Rien de grave, donc. Mais s’offrant à nous sans fard, elle a conçu cet album, en collaboration avec Edith Fambuena, sa complice depuis son neuvième album « Encore heureux », comme une sorte d’épure musicale. « L’idée, avec Edith, qui assure la coréalisation avec moi, était d’être moins bavardes musicalement. » Et autonomes dans leur manière de travailler, avec peu de musiciens, mais triés sur le volet, en autarcie choisie teintée de sororité (et de fraternité : son frère, Phil Baron, est à la composition de deux morceaux). Une méthode comparable à celle appliquée à sa chevelure, désormais argentée : ôter des strates inutiles pour faire émerger la lumière. Et comprendre qu’il suffit de peu pour émouvoir : un piano-voix équilibriste sur le bouleversant « C’est con c’est quand », chanson sur le manque d’amour et l’incompréhension qui mènent tout droit à l’intolérance et à la xénophobie ; un lacis entremêlant riffs de guitares pop-rock, et rythmes lancinants sur le surprenant « Gilles » ; ou encore cette hypnotisante manière de marteler les mots qu’a Zazie sur « Lève-toi ».

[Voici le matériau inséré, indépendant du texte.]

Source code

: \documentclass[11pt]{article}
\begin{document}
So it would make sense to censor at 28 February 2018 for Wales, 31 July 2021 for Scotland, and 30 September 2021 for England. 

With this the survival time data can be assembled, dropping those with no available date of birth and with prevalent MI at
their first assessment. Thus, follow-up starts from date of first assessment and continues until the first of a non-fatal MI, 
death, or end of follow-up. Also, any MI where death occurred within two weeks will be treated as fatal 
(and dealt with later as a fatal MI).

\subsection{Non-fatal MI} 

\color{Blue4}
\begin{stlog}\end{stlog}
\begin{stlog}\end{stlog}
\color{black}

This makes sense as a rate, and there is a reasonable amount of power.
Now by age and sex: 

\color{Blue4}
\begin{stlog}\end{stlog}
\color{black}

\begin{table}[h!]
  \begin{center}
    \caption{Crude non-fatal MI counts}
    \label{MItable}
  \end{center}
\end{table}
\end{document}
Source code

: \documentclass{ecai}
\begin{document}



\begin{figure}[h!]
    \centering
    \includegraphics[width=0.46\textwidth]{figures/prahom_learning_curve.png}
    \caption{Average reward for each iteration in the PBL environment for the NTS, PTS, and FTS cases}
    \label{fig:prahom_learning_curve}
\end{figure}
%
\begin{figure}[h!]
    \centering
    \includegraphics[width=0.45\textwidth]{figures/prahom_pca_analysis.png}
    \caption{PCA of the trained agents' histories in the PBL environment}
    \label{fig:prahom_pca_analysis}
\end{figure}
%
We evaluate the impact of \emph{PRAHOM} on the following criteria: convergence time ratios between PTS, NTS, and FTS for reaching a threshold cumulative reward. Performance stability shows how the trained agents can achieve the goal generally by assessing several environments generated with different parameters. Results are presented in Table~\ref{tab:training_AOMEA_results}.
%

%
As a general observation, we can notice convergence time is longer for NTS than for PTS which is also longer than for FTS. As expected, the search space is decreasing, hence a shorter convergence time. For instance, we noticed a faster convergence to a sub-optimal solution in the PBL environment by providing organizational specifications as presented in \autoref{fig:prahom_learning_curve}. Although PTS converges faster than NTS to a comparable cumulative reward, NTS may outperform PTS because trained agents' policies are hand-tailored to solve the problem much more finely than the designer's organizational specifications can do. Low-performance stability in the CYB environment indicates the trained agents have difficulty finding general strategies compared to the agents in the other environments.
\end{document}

Deux accords suffisent parfois pour installer l’atmosphère, à la fois contemplative ou enragée d’optimisme, de cet « Aile-P » où affleure derrière chaque mot une poignante sincérité. Comme dans la chanson-manifeste « Couleur », écrite dans la foulée du mouvement Black Lives Matter et des violences policières ayant provoqué, outre-Atlantique, la mort de George Floyd et la paralysie définitive de Jacob Blake. « Je suis noire, blanche, je suis de la couleur / De l’espoir, et blanche, et noire, et dans mon cœur/ Je suis Floyd, Blake, flammes qui veillent les morts/ Pour que toutes les couleurs brillent encore » chante-t-elle, le poing levé.
Mélancolique et engagée, mais toujours fantasque et avide de lâcher prise, Zazie, à l’image de la pochette qui la surprend curieusement perchée entre ciel et terre, s’abritant d’un ciel bleu sous un parapluie troué. Attentive, toujours, à surfer sur les nuages et à contempler le vol des oiseaux, mais comiquement réaliste quant à ses propres pouvoirs, bassement terrestres, pour changer le monde. Une dualité qu’on retrouve dans le somptueux « Ça commence », qui ouvre cet « Aile-P », récit humoristique des hauts et des bas de la vie d’artiste qui oscille entre salles remplies et concerts extatiques et grands moments de solitude dans des chambres d’hôtel démesurément luxueuses. Ou dans « Gilles », où le personnage de la chanson, comme atteint du syndrome de Gilles de la Tourette, dévide un chapelet d’injures avec une élégance certaine. Car oui, lorsque Zazie pète les plombs, elle se débrouille encore pour changer le plomb en or. Gracieux privilège de celles qui n’oublient jamais de regarder en haut, là où un vol d’hirondelles ou d’étourneaux, indifférents à notre dérisoire condition de mortels, passe en rêvant.